A Walk Among The Trees.

As I was out walking among the trees,

viewing the beauties of nature, I paused,

and wondered at the great variety of trees

there were in the forest. At the right is a

sturdy old oak. It has stood the storms of

many winters, and is now grown so large,

and has sent out so many branches, that "the

beasts of the field had shadow under it,

and the fowls of the heaven dwelt in the

boughs thereof."

At the left are trees of various kinds and

sizes. Among these are some, which are tall

and straight and very beautiful, while there

are others which are very crooked, knotty,

and ugly. I notice some, which are crooked

and cross-grained, and on them are large,

crooked limbs. Among the smaller trees

are some which look as though their backs

were broken, and some are bent two or

three different ways, and are small and


But why are not all these trees like the

old oak, tall, straight, and healthy? Why

are some so crooked and ugly? Is nature

partial? Does she make one tree grow up

straight and beautiful and another crooked

and uncomely? Certainly this cannot be.

The trouble is, these crooked trees have

been bent over while young, by some hard

storm, or it may be some mischievous boy

has climbed them and thus bent them over

so they have grown up in this shape.

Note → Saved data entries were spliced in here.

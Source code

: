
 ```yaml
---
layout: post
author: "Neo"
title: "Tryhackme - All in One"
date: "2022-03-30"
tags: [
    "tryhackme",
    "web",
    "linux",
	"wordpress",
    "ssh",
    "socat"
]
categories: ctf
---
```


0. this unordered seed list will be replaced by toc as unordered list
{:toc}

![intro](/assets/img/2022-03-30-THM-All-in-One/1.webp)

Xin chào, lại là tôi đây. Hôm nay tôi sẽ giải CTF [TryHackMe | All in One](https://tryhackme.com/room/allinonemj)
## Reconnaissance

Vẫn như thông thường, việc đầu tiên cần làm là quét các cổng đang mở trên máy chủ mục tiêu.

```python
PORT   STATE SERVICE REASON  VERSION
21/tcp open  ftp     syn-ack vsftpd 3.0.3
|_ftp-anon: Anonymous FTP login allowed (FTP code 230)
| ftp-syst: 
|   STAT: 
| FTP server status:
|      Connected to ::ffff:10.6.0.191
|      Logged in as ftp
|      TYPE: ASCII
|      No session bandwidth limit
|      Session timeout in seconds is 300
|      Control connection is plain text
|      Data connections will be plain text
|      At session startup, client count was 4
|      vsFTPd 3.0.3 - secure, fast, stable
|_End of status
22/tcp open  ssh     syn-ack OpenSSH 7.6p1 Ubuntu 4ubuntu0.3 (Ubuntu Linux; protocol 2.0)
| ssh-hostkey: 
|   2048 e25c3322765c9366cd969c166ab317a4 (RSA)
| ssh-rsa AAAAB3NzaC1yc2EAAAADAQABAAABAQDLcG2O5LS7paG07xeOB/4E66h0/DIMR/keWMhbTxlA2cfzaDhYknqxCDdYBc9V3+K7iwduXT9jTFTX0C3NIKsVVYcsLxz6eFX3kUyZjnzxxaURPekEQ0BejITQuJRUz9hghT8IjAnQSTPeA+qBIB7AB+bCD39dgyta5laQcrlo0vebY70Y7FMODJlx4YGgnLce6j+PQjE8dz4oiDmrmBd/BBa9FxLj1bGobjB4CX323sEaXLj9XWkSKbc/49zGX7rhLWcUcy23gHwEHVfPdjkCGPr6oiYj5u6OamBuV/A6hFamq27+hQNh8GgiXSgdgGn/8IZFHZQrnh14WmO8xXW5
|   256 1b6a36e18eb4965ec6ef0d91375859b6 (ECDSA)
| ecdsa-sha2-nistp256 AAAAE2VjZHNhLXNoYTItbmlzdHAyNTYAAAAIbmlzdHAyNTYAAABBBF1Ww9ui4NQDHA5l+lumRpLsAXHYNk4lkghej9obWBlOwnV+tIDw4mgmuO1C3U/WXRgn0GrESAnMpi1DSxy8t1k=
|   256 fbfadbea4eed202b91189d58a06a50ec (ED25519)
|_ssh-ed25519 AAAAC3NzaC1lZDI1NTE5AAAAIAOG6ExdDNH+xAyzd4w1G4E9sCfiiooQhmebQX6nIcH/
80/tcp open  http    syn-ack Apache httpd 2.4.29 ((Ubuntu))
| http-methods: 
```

But

is there no remedy for these poor, cripple

trees? Can they not be made straight

again? There is, I think, a way in which

the small trees may all be made straight

But it will be almost impossible to make the

large ones entirely straight again; for the

larger they are the harder they are to


We first take a large, straight stake and

drive it firmly into the ground beside the

little tree. Then straightening the tree up

we fasten it to the stake with cords. Thus

it will, if kept in this position, grow up and

be a straight and beautiful tree; yet it will

not be quite so beautiful, perhaps, as those

which have never been bent over.

Now we are prepared to ask what lesson

we can learn from these things in nature.

Perhaps they may be taken to illustrate 

several important truths. But there is one 

application we may make of them which I

think will be of special benefit to the little

readers of this paper. We will let these

trees represent people; then the large trees

will represent grown people and the small

ones children. Now, children, look around

you and see if there is not as great a variety

of people in the world as there are trees in

the forest. Some of you will perhaps notice

a man about forty years of age, who is a

large man, possessing strength of mind and

body. He has made life a success. By

honest toil he has accumulated property.

He is also a Christian, and gives much to

sustain the cause of Christ and to assist the

poor and needy. Thus he has become a

great and good man, and may be properly

represented by the large oak tree before


Now look again, and you will perhaps

discover among the rest another man about

the same age, but possessing entirely different

qualities. He is diminutive both in

body and mind. He has for many years indulged

in the use of tobacco and occasionally

strong drink. He has indulged his

passions to such an extent that he has injured

both his mind and body, and has become

so poor that he is dependent on his

neighbors for support. Perhaps if you had

seen him twenty-five years ago, you might

have seen a bright lad just merging into

manhood; but you would have noticed him

occasionally indulging his appetite and passions

unlawfully; thus he formed bad habits

in youth which were the real cause of his

ruin. He has since tried several times to

reform, but has failed every time. There

is but little hope for him.

This man may be properly represented by

tree that has grown up very crooked, is

covered with knots and ugly limbs, is rotten

at the center, and is also badly bent over,

it has been tied to a large, straight stake a

few times in order to straighten it; but it

has been so badly bent and so large that the first

storm and wind that came tore it loose

again, and it assumed its old position.

Now, children, if you will look around

you again, you will see some young men

and women, and also little boys and girls,

just beginning to form bad habits and

learn evils which will cause them to grow

up worthless. These are like the little trees,

which are bent over while young. Now

when any little boy or girl teaches others

anything which is bad, they are like the bad

boy that bends the little tree.

Now, my little readers, let me ask you

by what class of trees you are going to be

represented, the large, straight, and beautiful

ones, or those which are crooked and

ugly? If by the first class, then you oust,

if you are crooked, be made straight while

young; that is, if you have formed bad

habits, you must overcome them while in

youth; for the older you grow the stronger

the habits will become, and consequently

the harder they will be to correct. This

stake we are to be straightened by is the

law of God. It is perfect, for it contains all

our moral duty. If we will do just as the

law says, we will do just right.

Now, children, do not form any evil habits

while young; for if you do, you must

overcome them or be lost. But if you have

already formed them, remember that the

sooner you overcome them the easier it will

be done; for you know that the younger the

tree is the easier it is made straight.